Time-dependent coupled kinetics and gas temperature in N₂-NO pulsed discharges

¹ Instituto de Plasmas e Fusão Nuclear, Instituto Superior Técnico, Universidade de Lisboa, 1049-001 Lisboa, Portugal
² Departamento de Engenharia Física, Faculdade de Engenharia, Universidade do Porto, R. Dr.
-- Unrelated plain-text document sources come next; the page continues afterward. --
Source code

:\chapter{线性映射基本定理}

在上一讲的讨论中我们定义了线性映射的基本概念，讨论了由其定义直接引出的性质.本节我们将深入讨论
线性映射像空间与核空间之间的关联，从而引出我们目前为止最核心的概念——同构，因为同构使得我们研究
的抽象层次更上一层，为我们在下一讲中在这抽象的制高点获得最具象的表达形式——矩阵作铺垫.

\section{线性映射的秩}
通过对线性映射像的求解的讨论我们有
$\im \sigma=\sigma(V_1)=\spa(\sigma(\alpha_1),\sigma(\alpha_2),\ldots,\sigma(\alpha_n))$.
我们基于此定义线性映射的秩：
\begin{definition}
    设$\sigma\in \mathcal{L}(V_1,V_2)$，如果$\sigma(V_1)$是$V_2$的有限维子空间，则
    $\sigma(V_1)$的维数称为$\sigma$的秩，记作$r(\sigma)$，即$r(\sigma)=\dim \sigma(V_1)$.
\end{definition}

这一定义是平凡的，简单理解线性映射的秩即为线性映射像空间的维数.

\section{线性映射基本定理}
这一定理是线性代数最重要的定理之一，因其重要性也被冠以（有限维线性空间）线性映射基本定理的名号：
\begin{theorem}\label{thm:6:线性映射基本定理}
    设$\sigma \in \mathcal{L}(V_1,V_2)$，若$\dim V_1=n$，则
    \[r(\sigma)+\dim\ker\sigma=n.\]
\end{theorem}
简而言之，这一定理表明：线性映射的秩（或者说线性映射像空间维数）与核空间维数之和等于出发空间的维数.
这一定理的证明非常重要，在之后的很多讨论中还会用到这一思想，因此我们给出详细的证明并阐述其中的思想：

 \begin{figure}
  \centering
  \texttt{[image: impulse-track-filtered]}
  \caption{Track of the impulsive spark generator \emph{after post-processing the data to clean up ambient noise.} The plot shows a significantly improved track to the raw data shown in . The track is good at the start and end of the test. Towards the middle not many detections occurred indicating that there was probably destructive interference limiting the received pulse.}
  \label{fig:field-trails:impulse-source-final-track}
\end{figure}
Roberto Frias, 4200-465 Porto, Portugal
³ FOM Institute DIFFER, Eindhoven, The Netherlands
⁴ Eindhoven University of Technology, Department of Applied Physics, Eindhoven, The Netherlands

^a e-mail: cdp@fe.up.pt

Received: 1 April 2016
Revised: 14 June 2016
Accepted: 6 September 2016
Published online: 10 October 2016

Abstract

A self-consistent time-dependent kinetic model coupled to the gas thermal balance equation is presented for a N₂-1%NO millisecond pulsed DC discharge at a pressure of 266 Pa (2 Torr) and a current of 35 mA. The model provides the temporal evolution of the most important heavy species of interest to this work such as N₂(X¹Σ_g⁺, v), NO(X²Π), N₂(A³Σ_u⁺), N₂(a′¹Σ_u^-), N(⁴S) and O(³P), simultaneously with the time-dependent variation of the gas temperature. Predicted results for NO number densities during the pulse are compared to experimental ones measured by time-resolved quantum cascade laser absorption spectroscopy (QCLAS). The agreement between experiment and modelling predictions is very reasonable, mainly until a pulse duration of 2 ms, revealing the temporal evolution of the most important creation and loss mechanisms of NO(X). Simulations show a slow gas heating during the first millisecond. Thereafter, gas heating is accelerated and levels off at a time ~ 40 ms. These effects are explained and discussed in detail, together with the analysis of the fraction of the discharge power transferred to gas heating.